What the task requires
Pick out each line of the records in which the word "settings" appears.

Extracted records
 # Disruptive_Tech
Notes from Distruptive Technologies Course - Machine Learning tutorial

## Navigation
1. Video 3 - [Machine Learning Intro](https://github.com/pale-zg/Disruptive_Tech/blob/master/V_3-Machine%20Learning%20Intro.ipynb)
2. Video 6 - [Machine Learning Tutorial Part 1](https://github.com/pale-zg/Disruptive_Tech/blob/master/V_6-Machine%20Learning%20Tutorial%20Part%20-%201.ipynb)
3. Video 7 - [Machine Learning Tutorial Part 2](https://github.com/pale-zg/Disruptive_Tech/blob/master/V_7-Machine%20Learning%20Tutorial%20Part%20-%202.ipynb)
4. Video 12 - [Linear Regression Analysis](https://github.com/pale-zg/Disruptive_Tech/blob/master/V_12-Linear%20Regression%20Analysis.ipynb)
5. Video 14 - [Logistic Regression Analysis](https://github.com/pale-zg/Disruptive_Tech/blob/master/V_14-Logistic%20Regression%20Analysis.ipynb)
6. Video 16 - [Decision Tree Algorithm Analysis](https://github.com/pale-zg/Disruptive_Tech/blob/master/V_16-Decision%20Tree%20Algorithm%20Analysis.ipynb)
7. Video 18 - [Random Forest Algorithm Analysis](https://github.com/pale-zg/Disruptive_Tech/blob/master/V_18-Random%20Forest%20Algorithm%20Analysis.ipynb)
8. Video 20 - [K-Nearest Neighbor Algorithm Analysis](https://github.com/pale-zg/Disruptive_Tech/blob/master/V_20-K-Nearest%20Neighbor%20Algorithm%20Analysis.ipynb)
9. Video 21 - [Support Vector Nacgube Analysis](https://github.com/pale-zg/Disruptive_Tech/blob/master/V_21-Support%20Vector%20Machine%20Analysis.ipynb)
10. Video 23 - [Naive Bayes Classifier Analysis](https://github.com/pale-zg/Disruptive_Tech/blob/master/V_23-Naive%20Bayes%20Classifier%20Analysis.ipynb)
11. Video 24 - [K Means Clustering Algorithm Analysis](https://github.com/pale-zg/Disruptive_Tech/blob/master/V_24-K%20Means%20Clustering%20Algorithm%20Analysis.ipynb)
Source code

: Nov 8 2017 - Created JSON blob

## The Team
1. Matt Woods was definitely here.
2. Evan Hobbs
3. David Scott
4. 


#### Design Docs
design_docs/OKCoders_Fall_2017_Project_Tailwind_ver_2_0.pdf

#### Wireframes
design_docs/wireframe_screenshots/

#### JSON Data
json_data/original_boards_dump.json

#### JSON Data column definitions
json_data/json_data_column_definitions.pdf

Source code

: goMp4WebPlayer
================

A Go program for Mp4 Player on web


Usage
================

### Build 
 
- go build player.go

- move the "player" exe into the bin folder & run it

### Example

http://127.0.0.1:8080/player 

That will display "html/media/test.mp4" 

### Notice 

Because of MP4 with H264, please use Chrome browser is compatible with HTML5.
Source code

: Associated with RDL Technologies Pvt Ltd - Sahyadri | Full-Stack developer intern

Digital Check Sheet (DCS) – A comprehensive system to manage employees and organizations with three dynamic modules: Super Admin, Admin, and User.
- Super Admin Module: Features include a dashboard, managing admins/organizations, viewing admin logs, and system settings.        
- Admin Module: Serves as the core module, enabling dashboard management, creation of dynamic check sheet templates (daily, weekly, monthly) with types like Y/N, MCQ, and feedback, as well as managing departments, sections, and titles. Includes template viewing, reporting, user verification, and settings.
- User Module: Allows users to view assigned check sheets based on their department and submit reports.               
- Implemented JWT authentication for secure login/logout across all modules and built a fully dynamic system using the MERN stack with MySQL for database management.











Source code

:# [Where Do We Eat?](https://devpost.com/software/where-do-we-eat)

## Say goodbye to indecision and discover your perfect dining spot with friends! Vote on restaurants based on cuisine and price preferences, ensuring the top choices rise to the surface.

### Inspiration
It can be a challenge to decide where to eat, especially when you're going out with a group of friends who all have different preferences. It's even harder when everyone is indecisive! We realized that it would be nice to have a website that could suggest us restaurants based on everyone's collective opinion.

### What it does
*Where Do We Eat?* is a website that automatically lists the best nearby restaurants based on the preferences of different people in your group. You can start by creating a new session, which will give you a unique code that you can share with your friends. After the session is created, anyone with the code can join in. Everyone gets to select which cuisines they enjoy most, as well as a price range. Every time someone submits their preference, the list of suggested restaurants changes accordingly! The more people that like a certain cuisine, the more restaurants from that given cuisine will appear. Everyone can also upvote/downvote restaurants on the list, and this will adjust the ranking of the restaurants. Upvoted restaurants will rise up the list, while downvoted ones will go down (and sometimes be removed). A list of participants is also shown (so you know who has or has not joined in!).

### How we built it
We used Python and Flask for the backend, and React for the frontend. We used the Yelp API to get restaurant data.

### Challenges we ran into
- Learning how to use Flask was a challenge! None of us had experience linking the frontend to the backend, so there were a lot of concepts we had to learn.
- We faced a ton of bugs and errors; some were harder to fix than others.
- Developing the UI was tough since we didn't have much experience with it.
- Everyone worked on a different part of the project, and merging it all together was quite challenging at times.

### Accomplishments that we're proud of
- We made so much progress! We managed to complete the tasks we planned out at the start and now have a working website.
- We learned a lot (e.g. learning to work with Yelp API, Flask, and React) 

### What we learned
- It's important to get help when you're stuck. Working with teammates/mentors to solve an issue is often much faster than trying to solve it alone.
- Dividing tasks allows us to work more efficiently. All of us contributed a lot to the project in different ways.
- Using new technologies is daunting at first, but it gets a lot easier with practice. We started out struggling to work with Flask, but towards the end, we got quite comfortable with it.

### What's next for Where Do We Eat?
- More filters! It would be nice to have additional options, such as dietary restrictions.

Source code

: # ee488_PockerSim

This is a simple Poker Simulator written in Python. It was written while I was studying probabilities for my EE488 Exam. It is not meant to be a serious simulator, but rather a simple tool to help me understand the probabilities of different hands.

Written response
- Super Admin Module: Features include a dashboard, managing admins/organizations, viewing admin logs, and system settings.        
- Admin Module: Serves as the core module, enabling dashboard management, creation of dynamic check sheet templates (daily, weekly, monthly) with types like Y/N, MCQ, and feedback, as well as managing departments, sections, and titles. Includes template viewing, reporting, user verification, and settings.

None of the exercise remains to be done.